Problem statement
If an entry holds a picture, drop the picture but restate the entry word for word.

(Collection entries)
════════

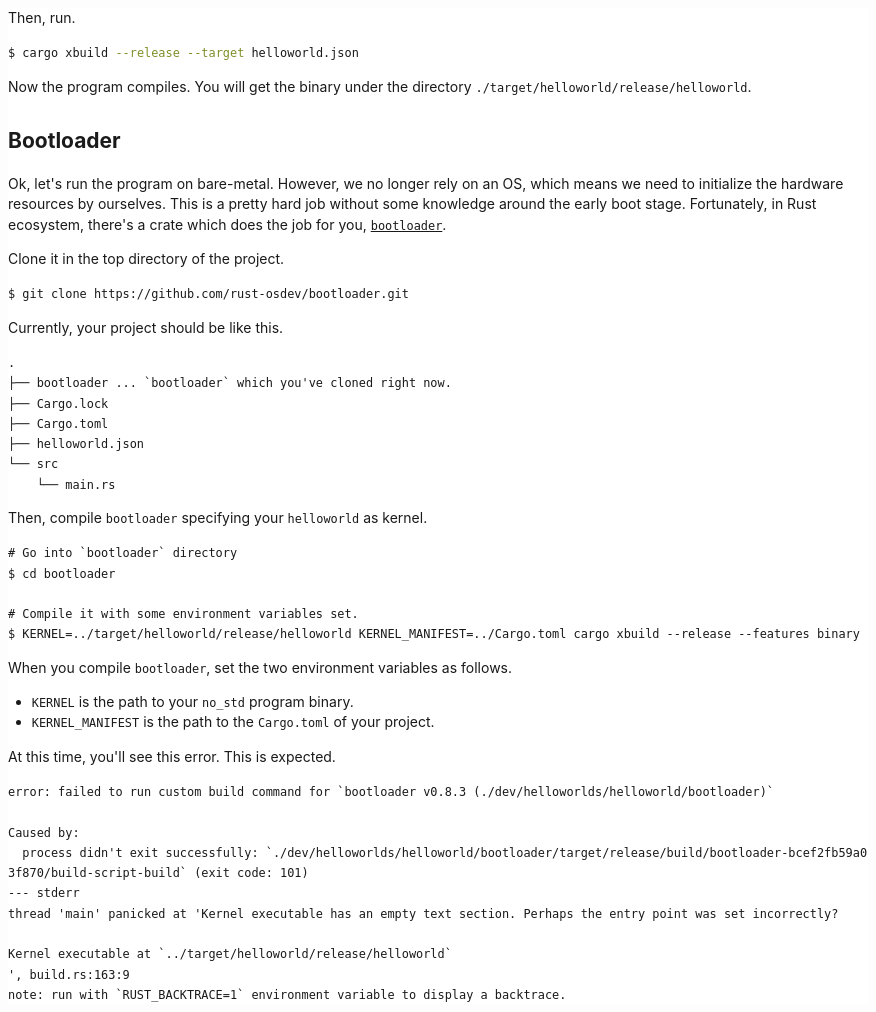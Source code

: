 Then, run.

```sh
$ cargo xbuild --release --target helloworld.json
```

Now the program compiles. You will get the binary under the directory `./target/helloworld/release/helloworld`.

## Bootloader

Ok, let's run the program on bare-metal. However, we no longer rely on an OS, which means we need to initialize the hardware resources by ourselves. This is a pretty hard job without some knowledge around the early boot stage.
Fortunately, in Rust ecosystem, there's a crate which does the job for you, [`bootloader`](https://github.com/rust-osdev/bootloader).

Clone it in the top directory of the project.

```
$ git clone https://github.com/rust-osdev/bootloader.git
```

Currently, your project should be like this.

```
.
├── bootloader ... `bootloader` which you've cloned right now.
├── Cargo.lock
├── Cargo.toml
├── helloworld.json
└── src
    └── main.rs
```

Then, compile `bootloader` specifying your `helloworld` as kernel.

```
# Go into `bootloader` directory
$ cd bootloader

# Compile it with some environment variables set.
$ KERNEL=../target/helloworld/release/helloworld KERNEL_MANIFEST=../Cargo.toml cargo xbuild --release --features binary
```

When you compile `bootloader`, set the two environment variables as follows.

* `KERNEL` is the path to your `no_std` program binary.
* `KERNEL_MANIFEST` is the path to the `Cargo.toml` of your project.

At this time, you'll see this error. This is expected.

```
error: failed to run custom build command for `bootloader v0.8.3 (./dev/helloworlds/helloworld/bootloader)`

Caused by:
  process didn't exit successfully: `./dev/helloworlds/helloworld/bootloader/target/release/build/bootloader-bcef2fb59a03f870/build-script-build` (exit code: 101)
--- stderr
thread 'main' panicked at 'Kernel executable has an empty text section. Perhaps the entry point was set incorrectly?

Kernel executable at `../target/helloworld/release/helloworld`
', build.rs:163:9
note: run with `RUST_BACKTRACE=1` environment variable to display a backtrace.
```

════════

Answer to this exercise
Source code

: Then, run.

```sh
$ cargo xbuild --release --target helloworld.json
```

Now the program compiles. You will get the binary under the directory `./target/helloworld/release/helloworld`.

## Bootloader

Ok, let's run the program on bare-metal. However, we no longer rely on an OS, which means we need to initialize the hardware resources by ourselves. This is a pretty hard job without some knowledge around the early boot stage.
Fortunately, in Rust ecosystem, there's a crate which does the job for you, [`bootloader`](https://github.com/rust-osdev/bootloader).

Clone it in the top directory of the project.

```
$ git clone https://github.com/rust-osdev/bootloader.git
```

Currently, your project should be like this.

```
.
├── bootloader ... `bootloader` which you've cloned right now.
├── Cargo.lock
├── Cargo.toml
├── helloworld.json
└── src
    └── main.rs
```

Then, compile `bootloader` specifying your `helloworld` as kernel.

```
# Go into `bootloader` directory
$ cd bootloader

# Compile it with some environment variables set.
$ KERNEL=../target/helloworld/release/helloworld KERNEL_MANIFEST=../Cargo.toml cargo xbuild --release --features binary
```

When you compile `bootloader`, set the two environment variables as follows.

* `KERNEL` is the path to your `no_std` program binary.
* `KERNEL_MANIFEST` is the path to the `Cargo.toml` of your project.

At this time, you'll see this error. This is expected.

```
error: failed to run custom build command for `bootloader v0.8.3 (./dev/helloworlds/helloworld/bootloader)`

Caused by:
  process didn't exit successfully: `./dev/helloworlds/helloworld/bootloader/target/release/build/bootloader-bcef2fb59a03f870/build-script-build` (exit code: 101)
--- stderr
thread 'main' panicked at 'Kernel executable has an empty text section. Perhaps the entry point was set incorrectly?

Kernel executable at `../target/helloworld/release/helloworld`
', build.rs:163:9
note: run with `RUST_BACKTRACE=1` environment variable to display a backtrace.
```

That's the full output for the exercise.